Task goal
For the records that follow, say how many lines have the word "textcolor" in them. Write the number and nothing more.

START Data shown

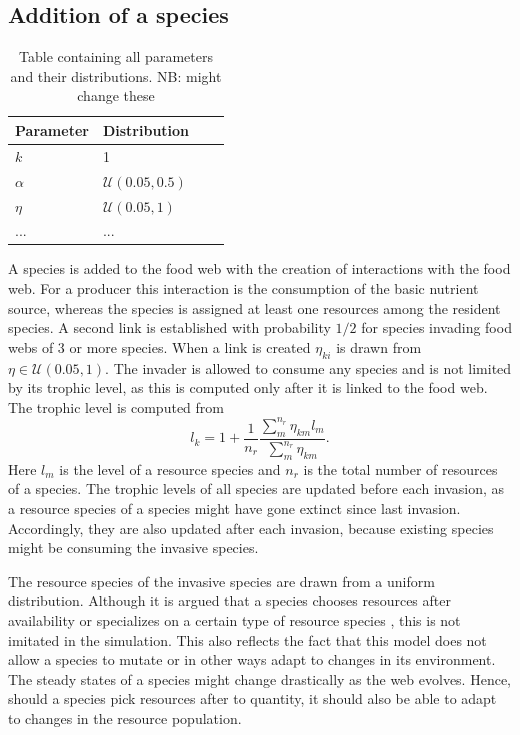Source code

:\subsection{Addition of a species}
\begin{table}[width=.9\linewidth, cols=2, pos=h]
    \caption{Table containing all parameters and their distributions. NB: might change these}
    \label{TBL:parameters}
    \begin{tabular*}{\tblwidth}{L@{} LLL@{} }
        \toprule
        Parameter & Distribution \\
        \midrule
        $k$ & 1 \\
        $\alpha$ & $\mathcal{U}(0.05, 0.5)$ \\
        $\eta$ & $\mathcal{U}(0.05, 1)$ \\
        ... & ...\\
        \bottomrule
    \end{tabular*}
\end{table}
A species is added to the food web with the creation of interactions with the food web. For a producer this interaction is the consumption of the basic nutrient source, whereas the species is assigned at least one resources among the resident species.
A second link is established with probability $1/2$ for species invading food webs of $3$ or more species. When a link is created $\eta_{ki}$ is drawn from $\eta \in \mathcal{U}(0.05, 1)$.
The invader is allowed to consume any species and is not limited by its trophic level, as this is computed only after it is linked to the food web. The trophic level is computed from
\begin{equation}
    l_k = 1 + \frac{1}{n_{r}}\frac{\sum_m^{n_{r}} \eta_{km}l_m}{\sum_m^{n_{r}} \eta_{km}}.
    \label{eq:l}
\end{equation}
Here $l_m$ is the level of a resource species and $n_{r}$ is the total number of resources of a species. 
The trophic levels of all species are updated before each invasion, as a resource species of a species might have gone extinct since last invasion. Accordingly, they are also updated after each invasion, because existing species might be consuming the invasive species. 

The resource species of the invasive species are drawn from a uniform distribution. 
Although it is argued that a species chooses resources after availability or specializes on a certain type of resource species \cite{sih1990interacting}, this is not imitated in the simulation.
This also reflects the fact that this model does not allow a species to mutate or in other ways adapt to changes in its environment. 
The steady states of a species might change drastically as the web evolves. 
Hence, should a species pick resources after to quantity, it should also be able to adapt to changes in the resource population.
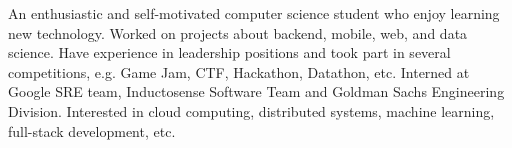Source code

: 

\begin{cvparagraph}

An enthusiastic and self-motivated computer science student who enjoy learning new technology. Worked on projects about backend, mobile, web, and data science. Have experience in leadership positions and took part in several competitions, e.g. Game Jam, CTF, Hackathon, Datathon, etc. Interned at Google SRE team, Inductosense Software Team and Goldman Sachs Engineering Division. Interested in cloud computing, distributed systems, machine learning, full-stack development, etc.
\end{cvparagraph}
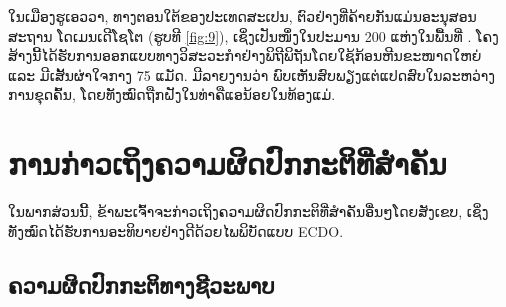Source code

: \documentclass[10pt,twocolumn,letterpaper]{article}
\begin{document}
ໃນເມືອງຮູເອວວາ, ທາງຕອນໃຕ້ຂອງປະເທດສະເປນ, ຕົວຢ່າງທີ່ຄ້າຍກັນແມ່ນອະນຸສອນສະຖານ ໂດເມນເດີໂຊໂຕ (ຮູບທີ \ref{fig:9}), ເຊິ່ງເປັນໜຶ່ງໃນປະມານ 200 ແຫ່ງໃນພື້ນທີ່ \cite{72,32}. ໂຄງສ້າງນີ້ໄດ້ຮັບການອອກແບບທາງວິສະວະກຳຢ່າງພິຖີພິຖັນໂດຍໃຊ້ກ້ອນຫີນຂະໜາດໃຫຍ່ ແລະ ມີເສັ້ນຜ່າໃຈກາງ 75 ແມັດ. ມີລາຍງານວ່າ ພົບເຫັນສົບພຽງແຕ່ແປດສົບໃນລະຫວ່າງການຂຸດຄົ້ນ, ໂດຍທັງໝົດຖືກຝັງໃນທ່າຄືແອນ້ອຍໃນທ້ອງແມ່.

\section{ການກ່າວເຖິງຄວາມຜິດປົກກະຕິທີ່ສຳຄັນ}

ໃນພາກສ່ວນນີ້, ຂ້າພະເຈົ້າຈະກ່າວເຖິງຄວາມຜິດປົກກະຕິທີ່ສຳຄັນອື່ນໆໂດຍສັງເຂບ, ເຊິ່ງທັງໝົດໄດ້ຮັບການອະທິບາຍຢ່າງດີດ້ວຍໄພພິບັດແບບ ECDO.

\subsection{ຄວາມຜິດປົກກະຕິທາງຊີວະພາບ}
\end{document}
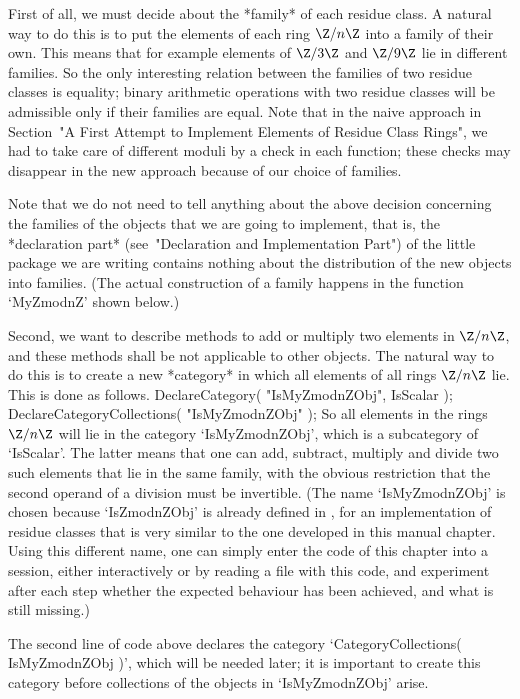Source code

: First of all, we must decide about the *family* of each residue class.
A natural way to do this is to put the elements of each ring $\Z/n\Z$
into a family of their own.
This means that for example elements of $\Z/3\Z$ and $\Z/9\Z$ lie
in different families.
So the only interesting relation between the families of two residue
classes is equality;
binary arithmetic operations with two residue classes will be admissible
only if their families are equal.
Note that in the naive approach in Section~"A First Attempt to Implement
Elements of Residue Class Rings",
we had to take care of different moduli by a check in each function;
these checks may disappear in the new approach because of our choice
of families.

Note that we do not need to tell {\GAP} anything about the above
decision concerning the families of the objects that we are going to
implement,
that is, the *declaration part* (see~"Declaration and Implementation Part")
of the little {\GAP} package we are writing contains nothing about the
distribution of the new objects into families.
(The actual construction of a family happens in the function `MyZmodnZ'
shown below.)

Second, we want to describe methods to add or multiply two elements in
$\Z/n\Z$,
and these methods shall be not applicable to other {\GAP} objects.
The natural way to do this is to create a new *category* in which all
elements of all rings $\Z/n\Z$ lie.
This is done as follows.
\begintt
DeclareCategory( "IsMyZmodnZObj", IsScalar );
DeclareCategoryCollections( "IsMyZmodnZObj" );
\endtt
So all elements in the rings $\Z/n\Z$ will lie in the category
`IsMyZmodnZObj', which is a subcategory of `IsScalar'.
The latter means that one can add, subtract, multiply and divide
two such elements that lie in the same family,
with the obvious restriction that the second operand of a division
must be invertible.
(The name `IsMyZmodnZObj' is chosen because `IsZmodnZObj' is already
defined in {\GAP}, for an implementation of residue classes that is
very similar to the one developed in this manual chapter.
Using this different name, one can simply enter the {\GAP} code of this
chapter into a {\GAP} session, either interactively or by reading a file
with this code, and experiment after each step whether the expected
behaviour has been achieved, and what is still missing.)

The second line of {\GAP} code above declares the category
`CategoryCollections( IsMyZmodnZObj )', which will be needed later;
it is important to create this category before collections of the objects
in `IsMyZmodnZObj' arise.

END Data shown
START Data shown

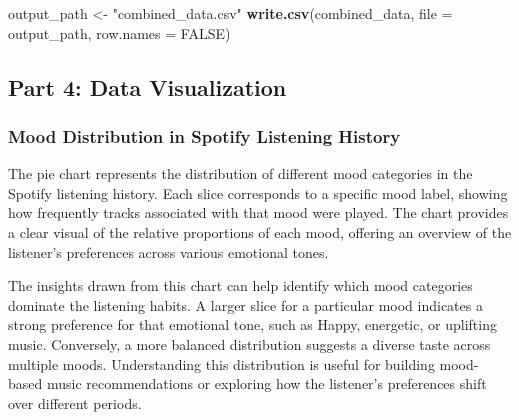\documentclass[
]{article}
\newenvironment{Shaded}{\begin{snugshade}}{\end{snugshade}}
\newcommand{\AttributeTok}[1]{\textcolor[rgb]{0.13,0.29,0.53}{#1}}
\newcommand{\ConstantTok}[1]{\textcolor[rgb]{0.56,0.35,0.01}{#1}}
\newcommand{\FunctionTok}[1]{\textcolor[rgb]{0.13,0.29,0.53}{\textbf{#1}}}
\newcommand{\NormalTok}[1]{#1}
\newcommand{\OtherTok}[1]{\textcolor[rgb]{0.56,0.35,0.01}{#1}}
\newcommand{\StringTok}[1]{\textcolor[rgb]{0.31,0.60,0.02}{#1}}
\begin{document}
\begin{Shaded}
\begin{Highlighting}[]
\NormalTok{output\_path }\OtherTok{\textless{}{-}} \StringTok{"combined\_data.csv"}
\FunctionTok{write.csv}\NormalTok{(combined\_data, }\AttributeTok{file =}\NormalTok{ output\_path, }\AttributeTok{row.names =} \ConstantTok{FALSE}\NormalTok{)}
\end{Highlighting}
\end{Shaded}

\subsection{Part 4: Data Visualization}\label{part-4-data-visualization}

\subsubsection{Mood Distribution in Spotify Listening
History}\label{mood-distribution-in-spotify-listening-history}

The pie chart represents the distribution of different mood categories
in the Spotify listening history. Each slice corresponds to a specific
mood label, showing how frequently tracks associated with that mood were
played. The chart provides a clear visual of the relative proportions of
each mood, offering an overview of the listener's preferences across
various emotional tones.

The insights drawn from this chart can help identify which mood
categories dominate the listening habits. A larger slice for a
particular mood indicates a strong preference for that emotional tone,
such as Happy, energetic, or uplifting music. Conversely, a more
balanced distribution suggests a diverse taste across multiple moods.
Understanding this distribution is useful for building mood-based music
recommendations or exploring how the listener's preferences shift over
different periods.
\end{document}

END Data shown

Written reply
5